Pero lo interesante de su comentario no es eso, sino que reconoció que tiene “adversarios”. ¿Quiénes son sus adversarios? Si no son conservadores e hipócritas, tienen que ser actores relevantes dentro de Morena. No hay más. El reconocimiento que hace Andy es que existen profundas diferencias políticas dentro de Morena, a tal grado que son capaces de organizar un operativo de espionaje en su contra en Japón, al igual que contra Monreal, Delgado, Haces, Fernández Noroña, Sansores, los Yunes y otros.
La admisión de diferencias políticas dentro de Morena por parte del heredero de su papá es extraordinariamente relevante. Expresa el reconocimiento de la existencia de una guerra civil (mi frase) interna en el bloque gobernante. El periodista Raymundo Riva Palacio especula que viene directamente de Sheinbaum, por ser la supuesta beneficiaria de la crisis obradorista, y de su operador Harfuch, quien es capaz de movilizar a agencias de espionaje internacionales para acceder a la información de varios actores relevantes del partido oficial.
Cierta o no la opinión de Riva Palacio, es de reconocerse que la coincidencia de tantas acciones de espionaje sí procedió de alguna fuente inspiradora.
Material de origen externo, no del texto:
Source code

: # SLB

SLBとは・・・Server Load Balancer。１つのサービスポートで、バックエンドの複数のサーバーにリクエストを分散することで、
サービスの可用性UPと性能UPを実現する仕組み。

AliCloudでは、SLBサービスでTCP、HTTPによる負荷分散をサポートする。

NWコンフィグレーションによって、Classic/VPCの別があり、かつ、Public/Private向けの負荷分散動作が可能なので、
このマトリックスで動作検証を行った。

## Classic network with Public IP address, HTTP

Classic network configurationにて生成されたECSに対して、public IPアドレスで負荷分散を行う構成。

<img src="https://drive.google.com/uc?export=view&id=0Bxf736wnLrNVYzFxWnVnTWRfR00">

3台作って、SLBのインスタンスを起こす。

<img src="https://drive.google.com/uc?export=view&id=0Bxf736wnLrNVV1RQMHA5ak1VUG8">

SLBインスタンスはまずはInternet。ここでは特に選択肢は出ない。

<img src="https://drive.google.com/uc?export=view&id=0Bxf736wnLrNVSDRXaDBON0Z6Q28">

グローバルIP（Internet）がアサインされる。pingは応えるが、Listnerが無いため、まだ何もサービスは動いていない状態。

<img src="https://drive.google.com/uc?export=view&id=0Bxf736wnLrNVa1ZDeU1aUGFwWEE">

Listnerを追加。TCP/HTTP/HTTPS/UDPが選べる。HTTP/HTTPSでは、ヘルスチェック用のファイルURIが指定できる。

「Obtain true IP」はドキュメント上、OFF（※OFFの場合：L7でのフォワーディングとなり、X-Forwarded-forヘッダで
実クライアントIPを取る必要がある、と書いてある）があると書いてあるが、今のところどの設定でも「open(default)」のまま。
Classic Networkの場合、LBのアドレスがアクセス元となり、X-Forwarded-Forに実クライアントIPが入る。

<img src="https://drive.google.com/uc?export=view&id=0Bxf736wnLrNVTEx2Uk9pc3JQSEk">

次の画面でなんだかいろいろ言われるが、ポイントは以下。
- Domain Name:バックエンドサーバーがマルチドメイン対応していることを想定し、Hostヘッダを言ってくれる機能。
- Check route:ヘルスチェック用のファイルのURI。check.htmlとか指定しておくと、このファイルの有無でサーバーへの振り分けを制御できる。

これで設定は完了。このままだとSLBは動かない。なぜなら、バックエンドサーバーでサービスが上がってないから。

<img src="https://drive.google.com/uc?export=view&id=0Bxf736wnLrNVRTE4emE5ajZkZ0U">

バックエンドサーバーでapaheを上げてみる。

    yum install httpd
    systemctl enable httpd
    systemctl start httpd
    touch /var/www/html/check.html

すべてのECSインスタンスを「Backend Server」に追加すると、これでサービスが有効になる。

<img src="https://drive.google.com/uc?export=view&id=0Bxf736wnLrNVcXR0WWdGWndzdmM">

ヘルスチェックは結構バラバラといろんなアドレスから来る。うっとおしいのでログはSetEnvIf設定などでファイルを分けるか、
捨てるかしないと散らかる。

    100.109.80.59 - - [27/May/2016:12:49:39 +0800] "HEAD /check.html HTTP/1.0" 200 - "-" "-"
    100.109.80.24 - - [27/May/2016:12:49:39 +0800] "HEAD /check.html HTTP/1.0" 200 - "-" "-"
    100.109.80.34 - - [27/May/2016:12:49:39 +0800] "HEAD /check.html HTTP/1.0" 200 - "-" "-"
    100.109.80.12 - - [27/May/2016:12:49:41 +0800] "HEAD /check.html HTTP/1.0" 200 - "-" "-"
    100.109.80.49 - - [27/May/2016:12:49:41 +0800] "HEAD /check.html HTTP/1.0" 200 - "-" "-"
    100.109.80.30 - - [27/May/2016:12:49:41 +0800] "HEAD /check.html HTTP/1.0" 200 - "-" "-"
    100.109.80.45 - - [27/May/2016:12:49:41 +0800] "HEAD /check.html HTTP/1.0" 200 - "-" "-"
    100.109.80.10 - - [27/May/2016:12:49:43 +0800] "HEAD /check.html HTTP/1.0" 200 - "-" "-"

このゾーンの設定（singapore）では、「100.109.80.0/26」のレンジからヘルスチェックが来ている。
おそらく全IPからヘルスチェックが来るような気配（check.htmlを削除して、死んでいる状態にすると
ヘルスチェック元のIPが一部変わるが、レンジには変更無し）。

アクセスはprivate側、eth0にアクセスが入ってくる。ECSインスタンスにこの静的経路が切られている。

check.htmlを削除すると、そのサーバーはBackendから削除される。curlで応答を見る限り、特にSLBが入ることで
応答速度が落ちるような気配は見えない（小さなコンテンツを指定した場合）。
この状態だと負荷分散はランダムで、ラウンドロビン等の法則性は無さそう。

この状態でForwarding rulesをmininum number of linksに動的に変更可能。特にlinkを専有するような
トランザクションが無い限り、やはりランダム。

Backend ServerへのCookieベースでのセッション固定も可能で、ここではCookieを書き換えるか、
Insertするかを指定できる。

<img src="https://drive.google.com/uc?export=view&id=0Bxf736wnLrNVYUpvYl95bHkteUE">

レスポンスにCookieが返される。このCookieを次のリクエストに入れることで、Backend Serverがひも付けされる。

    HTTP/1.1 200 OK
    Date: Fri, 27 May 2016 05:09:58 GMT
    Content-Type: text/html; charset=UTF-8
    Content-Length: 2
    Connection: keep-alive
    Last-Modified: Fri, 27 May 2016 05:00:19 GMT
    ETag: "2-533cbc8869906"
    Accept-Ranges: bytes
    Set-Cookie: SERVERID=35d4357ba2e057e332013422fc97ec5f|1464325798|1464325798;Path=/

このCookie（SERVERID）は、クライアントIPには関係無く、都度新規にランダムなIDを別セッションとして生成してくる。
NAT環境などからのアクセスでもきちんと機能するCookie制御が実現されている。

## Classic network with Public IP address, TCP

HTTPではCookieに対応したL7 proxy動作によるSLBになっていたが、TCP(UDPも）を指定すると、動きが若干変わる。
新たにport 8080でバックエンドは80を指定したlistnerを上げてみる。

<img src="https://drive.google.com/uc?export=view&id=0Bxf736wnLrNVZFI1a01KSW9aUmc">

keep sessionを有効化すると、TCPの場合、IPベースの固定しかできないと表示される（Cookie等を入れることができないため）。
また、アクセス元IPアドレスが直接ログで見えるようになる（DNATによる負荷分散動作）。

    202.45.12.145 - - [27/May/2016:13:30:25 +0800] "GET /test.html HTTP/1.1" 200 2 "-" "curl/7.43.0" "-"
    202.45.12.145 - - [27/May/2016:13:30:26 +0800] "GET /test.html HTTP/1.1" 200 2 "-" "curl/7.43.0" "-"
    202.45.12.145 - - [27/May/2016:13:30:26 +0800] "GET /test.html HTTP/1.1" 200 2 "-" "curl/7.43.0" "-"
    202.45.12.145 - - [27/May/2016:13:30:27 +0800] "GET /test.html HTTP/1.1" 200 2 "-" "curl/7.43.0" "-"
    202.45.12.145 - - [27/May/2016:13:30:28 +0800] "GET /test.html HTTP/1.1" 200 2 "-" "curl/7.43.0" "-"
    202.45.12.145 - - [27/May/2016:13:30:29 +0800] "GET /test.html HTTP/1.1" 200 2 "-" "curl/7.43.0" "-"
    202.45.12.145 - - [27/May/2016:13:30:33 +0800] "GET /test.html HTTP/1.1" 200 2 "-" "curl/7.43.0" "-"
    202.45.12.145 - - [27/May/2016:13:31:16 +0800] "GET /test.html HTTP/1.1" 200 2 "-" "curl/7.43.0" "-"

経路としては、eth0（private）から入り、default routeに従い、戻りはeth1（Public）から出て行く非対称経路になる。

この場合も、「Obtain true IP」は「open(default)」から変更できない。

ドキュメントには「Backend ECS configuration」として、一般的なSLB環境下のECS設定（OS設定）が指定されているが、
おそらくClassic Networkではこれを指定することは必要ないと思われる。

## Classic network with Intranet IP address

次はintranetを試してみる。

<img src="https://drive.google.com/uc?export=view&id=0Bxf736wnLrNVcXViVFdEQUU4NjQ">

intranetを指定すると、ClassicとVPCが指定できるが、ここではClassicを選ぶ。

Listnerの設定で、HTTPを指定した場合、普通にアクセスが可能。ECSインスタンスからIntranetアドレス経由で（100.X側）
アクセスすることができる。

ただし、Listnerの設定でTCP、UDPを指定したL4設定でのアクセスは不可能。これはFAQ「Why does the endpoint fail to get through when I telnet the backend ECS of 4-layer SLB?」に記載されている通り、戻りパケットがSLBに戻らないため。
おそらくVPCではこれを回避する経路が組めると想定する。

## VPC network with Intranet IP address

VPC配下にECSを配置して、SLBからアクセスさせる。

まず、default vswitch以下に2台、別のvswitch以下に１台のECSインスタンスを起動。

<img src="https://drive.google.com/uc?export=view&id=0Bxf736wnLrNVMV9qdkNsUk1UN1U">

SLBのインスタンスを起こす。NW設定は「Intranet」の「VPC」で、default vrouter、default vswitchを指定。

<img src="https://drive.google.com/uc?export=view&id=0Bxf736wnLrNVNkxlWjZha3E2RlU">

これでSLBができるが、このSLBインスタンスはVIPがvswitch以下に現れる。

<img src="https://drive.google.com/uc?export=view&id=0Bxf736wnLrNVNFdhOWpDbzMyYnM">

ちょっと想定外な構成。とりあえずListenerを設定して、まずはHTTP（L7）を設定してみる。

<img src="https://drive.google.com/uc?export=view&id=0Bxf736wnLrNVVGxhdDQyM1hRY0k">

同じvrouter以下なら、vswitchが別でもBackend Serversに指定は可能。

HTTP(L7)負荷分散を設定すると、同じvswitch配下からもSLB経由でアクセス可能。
En todo caso, lo relevante del punto 3 de la carta de Andy es el reconocimiento de la guerra interna en Morena. Implícitamente advierte: el fuego se responderá con fuego.
Por otra parte, en el resto de la carta llama la atención el bajísimo nivel intelectual del heredero del papá. En su defensa emplea frases trilladas, desgastadas y cuyo valor se ha sumido en el subsuelo de la retórica política que no convence ni a los servidores de la nación. Refiere que la publicación de las fotografías es obra del “hampa del periodismo” equivalente a la “perversidad de la mafia del poder económico y político”. Añade que “no somos iguales, no somos corruptos… y desde niño aprendí que el poder es humildad… que la austeridad es un asunto de principios… como recomendaba el presidente Juárez”.
Termina con el mantra que hoy suena a un cascarón lleno de demagogia: “No mentir, no robar y no traicionar…”. Frases que revelan la carencia absoluta de ideas propias y una incapacidad de articular de forma moderna y fresca algunas nuevas ideas. En vez de eso, y ante la adversidad, se esconde en lo más fácil: responder con consignas sin ideas ni autenticidad. Se esconde en lo más bajo de Palenque. Con la carta de Andy, se entiende que amenaza con que la guerra civil dentro de Morena será de gran ferocidad, y sin tomar prisioneros. Y México será el observador horrorizado del espectáculo que humillará a la nación entera.